- _Your instructions_
Using the records below, copy exactly the part that opens with the line holding "ataque, en grados." and closes with the line holding "authentication performance.", minus the pictures.

[Start of section]

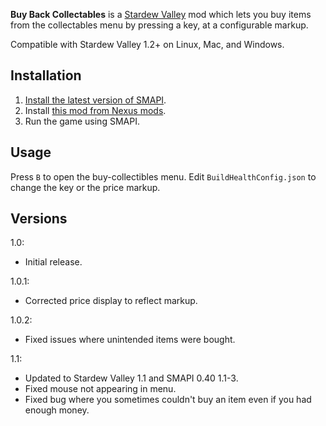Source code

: **Buy Back Collectables** is a [Stardew Valley](http://stardewvalley.net/) mod which lets you buy
items from the collectables menu by pressing a key, at a configurable markup.

Compatible with Stardew Valley 1.2+ on Linux, Mac, and Windows.

## Installation
1. [Install the latest version of SMAPI](https://github.com/Pathoschild/SMAPI/releases).
2. Install [this mod from Nexus mods](http://www.nexusmods.com/stardewvalley/mods/507).
3. Run the game using SMAPI.

## Usage
Press `B` to open the buy-collectibles menu. Edit `BuildHealthConfig.json` to change the key or the
price markup.

## Versions
1.0:
* Initial release.

1.0.1:
* Corrected price display to reflect markup.

1.0.2:
* Fixed issues where unintended items were bought.

1.1:
* Updated to Stardew Valley 1.1 and SMAPI 0.40 1.1-3.
* Fixed mouse not appearing in menu.
* Fixed bug where you sometimes couldn't buy an item even if you had enough money.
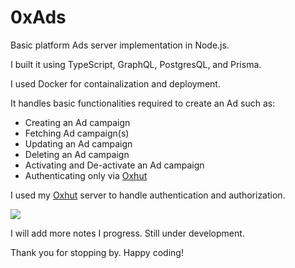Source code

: # 0xAds

Basic platform Ads server implementation in Node.js.

I built it using TypeScript, GraphQL, PostgresQL, and Prisma.

I used Docker for containalization and deployment.

It handles basic functionalities required to create an Ad such as:

- Creating an Ad campaign
- Fetching Ad campaign(s)
- Updating an Ad campaign
- Deleting an Ad campaign
- Activating and De-activate an Ad campaign
- Authenticating only via [Oxhut](https://github.com/biggaji/0xhut)

I used my [Oxhut](https://github.com/biggaji/0xhut) server to handle authentication and authorization.

![](https://res.cloudinary.com/dahn8uiyc/image/upload/v1701356179/lyirtfsnwrhaax6vhhoz.png)

I will add more notes I progress. Still under development.

Thank you for stopping by. Happy coding!
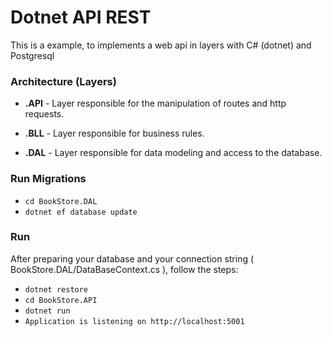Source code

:# Dotnet API REST

This is a example, to implements a web api in layers with C# (dotnet) and Postgresql


### Architecture (Layers)

* **.API** - Layer responsible for the manipulation of routes and http requests.

* **.BLL** - Layer responsible for business rules.

* **.DAL** - Layer responsible for data modeling and access to the database.

### Run Migrations
* `cd BookStore.DAL`
* `dotnet ef database update`


### Run
After preparing your database and your connection string ( BookStore.DAL/DataBaseContext.cs ), follow the steps:

* `dotnet restore`
* `cd BookStore.API`
* `dotnet run`
* `Application is listening on http://localhost:5001`
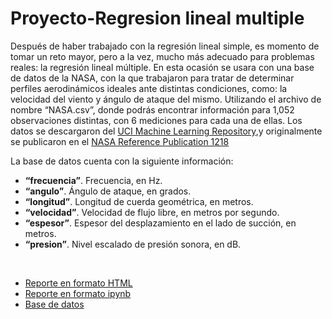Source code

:# Proyecto-Regresion lineal multiple

Después de haber trabajado con la regresión lineal simple, es momento de tomar un reto mayor, 
pero a la vez, mucho más adecuado para problemas reales: la regresión lineal múltiple. En esta 
ocasión se usara con una base de datos de la NASA, con la que trabajaron para tratar de 
determinar perfiles aerodinámicos ideales ante distintas condiciones, como: la velocidad del 
viento y ángulo de ataque del mismo. 
Utilizando el archivo de nombre “NASA.csv”, donde podrás encontrar información para 
1,052 observaciones distintas, con 6 mediciones para cada una de ellas. Los datos se descargaron del [UCI Machine Learning Repository](https://archive.ics.uci.edu/dataset/291/airfoil+self+noise),y originalmente se publicaron en el [NASA Reference Publication 1218](https://ntrs.nasa.gov/api/citations/19890016302/downloads/19890016302.pdf)

La base de datos cuenta con la siguiente información: 
- **“frecuencia”**. Frecuencia, en Hz. 
- **“angulo”**. Ángulo de ataque, en grados. 
- **“longitud”**. Longitud de cuerda geométrica, en metros. 
- **“velocidad”**. Velocidad de flujo libre, en metros por segundo. 
- **“espesor”**. Espesor del desplazamiento en el lado de succión, en metros. 
- **“presion”**. Nivel escalado de presión sonora, en dB.

<br>

- [Reporte en formato HTML](A1.3%20641675.html)
- [Reporte en formato ipynb](A1.3%20641675.ipynb)
- [Base de datos](NASA.csv)
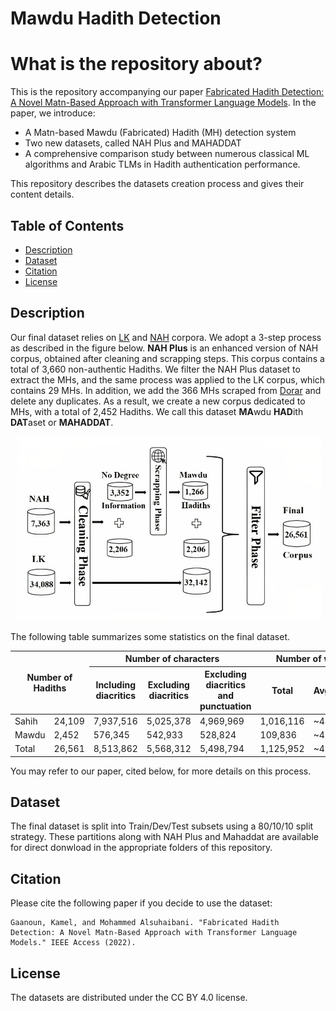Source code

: # Mawdu Hadith Detection

# What is the repository about?
This is the repository accompanying our paper [Fabricated Hadith Detection: A Novel Matn-Based Approach with Transformer Language Models](https://ieeexplore.ieee.org/abstract/document/9931123). In the paper, we introduce:

- A Matn-based Mawdu (Fabricated) Hadith (MH) detection system
- Two new datasets, called NAH Plus and MAHADDAT
- A comprehensive comparison study between numerous
classical ML algorithms and Arabic TLMs in Hadith
authentication performance.

This repository describes the datasets creation process and gives their content details.


## Table of Contents
- [Description](#description)
- [Dataset](#dataset)
- [Citation](#citation)
- [License](#license)

## Description

Our final dataset relies on [LK](https://github.com/ShathaTm/LK-Hadith-Corpus) and [NAH](https://github.com/TaghreedT/NAH-Corpus) corpora. We adopt a 3-step process as described in the figure below. **NAH Plus** is an enhanced version of NAH corpus, obtained after cleaning and scrapping steps. This corpus contains a total of 3,660 non-authentic Hadiths. We filter the NAH Plus dataset to extract the MHs, and the same process was applied to the LK corpus, which contains 29 MHs. In addition, we add the 366 MHs scraped from [Dorar](https://Dorar.net) and delete any duplicates. As a result, we create a new corpus dedicated to MHs, with a total of 2,452 Hadiths. We call this dataset **MA**wdu **HAD**ith **DAT**aset or **MAHADDAT**.

<p align="center">
  <img src=GA.jpg />
</p>


The following table summarizes some statistics on the final dataset.


<table class="tg">
<thead>
  <tr>
    <th class="tg-fymr" colspan="2" rowspan="2">Number of Hadiths</th>
    <th class="tg-fymr" colspan="3">Number of characters</th>
    <th class="tg-fymr" colspan="3">Number of words</th>
  </tr>
  <tr>
    <th class="tg-fymr">Including diacritics</th>
    <th class="tg-fymr">Excluding diacritics</th>
    <th class="tg-fymr">Excluding diacritics<br>and punctuation</th>
    <th class="tg-fymr">Total</th>
    <th class="tg-fymr">Avg.</th>
    <th class="tg-fymr">Max.</th>
  </tr>
</thead>
<tbody>
  <tr>
    <td class="tg-fymr">Sahih</td>
    <td class="tg-0lax">24,109</td>
    <td class="tg-0pky">7,937,516</td>
    <td class="tg-0pky">5,025,378</td>
    <td class="tg-0pky">4,969,969</td>
    <td class="tg-0pky">1,016,116</td>
    <td class="tg-0pky">~42</td>
    <td class="tg-0pky">1,698</td>
  </tr>
  <tr>
    <td class="tg-fymr">Mawdu</td>
    <td class="tg-0lax">2,452</td>
    <td class="tg-0pky">576,345</td>
    <td class="tg-0pky">542,933</td>
    <td class="tg-0pky">528,824</td>
    <td class="tg-0pky">109,836</td>
    <td class="tg-0pky">~45</td>
    <td class="tg-0pky">5,608</td>
  </tr>
  <tr>
    <td class="tg-fymr">Total</td>
    <td class="tg-0lax">26,561</td>
    <td class="tg-0pky">8,513,862</td>
    <td class="tg-0pky">5,568,312</td>
    <td class="tg-0pky">5,498,794</td>
    <td class="tg-0pky">1,125,952</td>
    <td class="tg-0pky">~42</td>
    <td class="tg-0pky">5,608</td>
  </tr>
</tbody>
</table>





You may refer to our paper, cited below, for more details on this process.

## Dataset

The final dataset is split into Train/Dev/Test subsets using a 80/10/10 split strategy. These partitions along with NAH Plus and Mahaddat are available for direct donwload in the appropriate folders of this repository.
                      
## Citation

Please cite the following paper if you decide to use the dataset:

    Gaanoun, Kamel, and Mohammed Alsuhaibani. "Fabricated Hadith Detection: A Novel Matn-Based Approach with Transformer Language Models." IEEE Access (2022).
    
## License
The datasets are distributed under the CC BY 4.0 license.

[End of section]

- _Exercise output_
- **“angulo”**. Ángulo de ataque, en grados. 
- **“longitud”**. Longitud de cuerda geométrica, en metros. 
- **“velocidad”**. Velocidad de flujo libre, en metros por segundo. 
- **“espesor”**. Espesor del desplazamiento en el lado de succión, en metros. 
- **“presion”**. Nivel escalado de presión sonora, en dB.

<br>

- [Reporte en formato HTML](A1.3%20641675.html)
- [Reporte en formato ipynb](A1.3%20641675.ipynb)
- [Base de datos](NASA.csv)
Source code

: # Mawdu Hadith Detection

# What is the repository about?
This is the repository accompanying our paper [Fabricated Hadith Detection: A Novel Matn-Based Approach with Transformer Language Models](https://ieeexplore.ieee.org/abstract/document/9931123). In the paper, we introduce:

- A Matn-based Mawdu (Fabricated) Hadith (MH) detection system
- Two new datasets, called NAH Plus and MAHADDAT
- A comprehensive comparison study between numerous
classical ML algorithms and Arabic TLMs in Hadith
authentication performance.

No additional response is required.